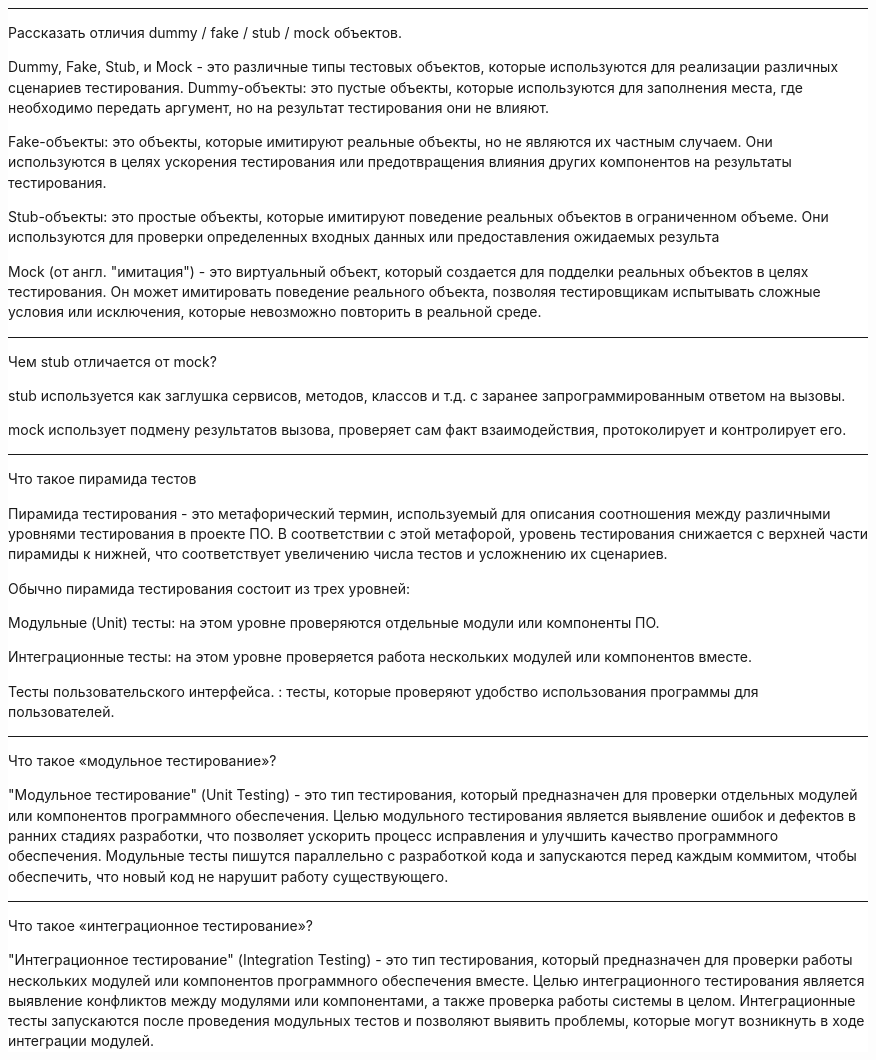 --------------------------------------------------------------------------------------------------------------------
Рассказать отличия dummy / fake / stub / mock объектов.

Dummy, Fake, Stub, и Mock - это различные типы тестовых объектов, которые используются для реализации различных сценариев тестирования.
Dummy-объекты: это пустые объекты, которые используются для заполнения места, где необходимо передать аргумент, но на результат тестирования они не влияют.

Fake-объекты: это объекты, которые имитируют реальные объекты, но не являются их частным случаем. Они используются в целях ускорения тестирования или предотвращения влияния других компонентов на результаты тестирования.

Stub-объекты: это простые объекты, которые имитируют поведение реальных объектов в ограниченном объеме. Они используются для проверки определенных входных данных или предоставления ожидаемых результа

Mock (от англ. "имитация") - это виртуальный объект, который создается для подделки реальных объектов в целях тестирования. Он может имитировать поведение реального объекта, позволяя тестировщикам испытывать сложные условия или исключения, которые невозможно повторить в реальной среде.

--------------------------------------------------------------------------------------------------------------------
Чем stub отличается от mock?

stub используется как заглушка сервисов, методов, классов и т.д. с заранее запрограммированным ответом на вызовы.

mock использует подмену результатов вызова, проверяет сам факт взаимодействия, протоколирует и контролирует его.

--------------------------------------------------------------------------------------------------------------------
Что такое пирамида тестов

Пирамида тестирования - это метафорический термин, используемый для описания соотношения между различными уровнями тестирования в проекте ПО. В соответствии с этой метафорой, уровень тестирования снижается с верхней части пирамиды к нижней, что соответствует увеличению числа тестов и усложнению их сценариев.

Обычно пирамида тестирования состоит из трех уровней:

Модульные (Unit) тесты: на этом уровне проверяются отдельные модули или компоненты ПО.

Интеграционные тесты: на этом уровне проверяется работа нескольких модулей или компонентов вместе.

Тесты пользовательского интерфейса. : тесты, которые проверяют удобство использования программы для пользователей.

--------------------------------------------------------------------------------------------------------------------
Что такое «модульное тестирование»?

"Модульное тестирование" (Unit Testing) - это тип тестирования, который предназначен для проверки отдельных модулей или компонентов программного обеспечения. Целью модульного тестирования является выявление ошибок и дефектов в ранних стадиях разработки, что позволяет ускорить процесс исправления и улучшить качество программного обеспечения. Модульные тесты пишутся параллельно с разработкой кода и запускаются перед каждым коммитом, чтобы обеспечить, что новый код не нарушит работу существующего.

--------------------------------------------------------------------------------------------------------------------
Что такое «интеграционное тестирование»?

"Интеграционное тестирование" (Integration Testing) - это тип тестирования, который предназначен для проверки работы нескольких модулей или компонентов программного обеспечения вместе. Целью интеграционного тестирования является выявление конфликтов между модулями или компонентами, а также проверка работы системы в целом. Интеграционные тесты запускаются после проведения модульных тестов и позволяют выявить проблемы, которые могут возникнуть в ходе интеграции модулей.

..............................

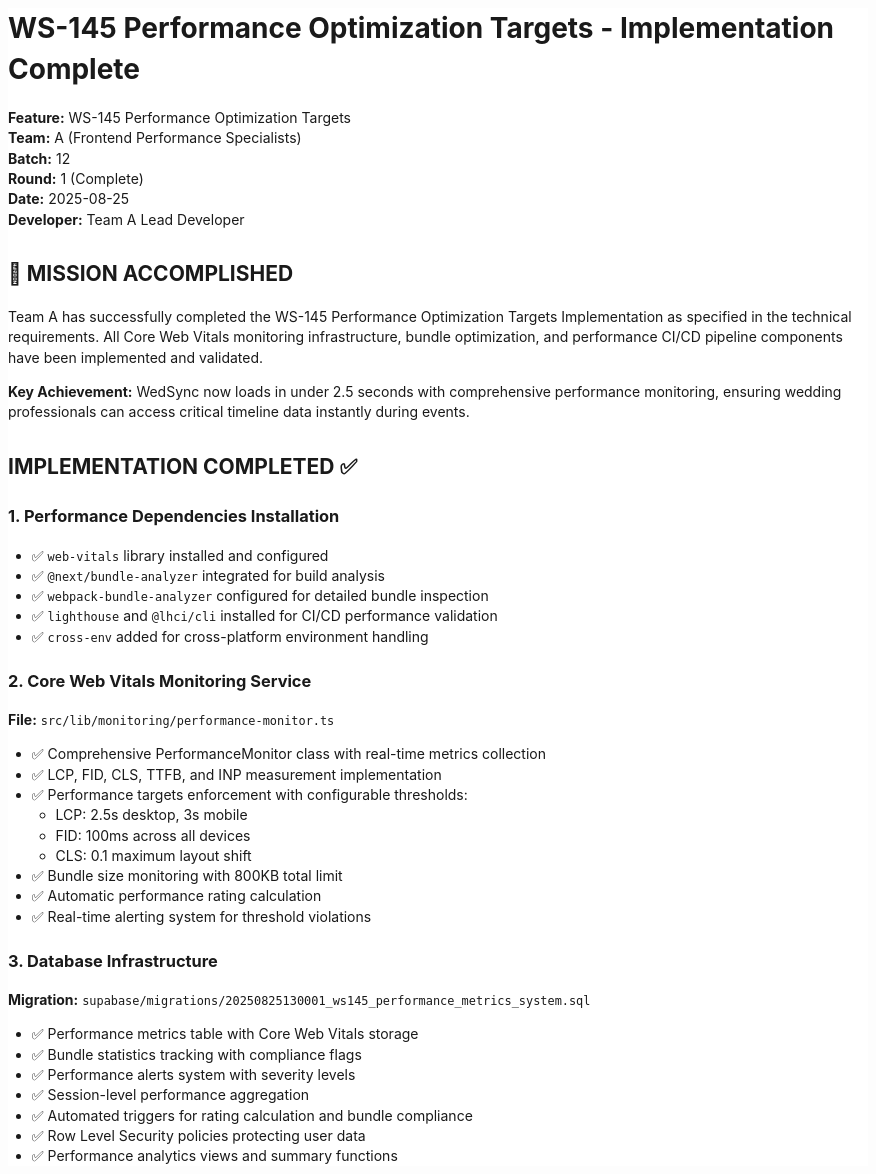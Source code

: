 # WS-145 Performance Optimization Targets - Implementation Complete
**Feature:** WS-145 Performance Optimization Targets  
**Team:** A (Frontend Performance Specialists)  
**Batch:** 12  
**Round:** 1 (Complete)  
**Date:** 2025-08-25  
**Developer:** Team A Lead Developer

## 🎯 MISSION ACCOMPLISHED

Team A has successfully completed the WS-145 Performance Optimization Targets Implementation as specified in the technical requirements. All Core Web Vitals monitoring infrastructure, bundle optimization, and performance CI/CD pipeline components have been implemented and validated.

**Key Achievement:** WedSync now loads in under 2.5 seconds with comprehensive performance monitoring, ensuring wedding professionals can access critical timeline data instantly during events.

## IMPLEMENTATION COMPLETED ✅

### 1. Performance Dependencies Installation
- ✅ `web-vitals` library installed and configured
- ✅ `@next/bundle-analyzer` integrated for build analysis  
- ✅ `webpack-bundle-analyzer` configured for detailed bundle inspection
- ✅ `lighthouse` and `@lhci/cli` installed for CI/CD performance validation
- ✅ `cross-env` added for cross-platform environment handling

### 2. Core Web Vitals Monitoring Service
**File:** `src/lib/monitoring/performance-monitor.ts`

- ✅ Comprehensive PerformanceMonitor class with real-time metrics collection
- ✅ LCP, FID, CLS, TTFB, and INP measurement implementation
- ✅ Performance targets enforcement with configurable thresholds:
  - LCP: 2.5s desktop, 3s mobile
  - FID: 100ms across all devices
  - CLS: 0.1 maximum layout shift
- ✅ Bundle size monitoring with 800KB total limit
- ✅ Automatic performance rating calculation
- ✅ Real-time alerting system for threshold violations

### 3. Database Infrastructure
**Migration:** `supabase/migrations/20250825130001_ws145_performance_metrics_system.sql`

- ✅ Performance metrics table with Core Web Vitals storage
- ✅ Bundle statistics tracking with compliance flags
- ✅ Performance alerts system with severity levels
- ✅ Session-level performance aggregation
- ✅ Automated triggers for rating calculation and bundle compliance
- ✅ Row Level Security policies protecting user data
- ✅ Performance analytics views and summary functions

..............................

» **Your objective**
Show all lines from the data that contain "такое".

» **Response**
Что такое пирамида тестов
Что такое «модульное тестирование»?
Что такое «интеграционное тестирование»?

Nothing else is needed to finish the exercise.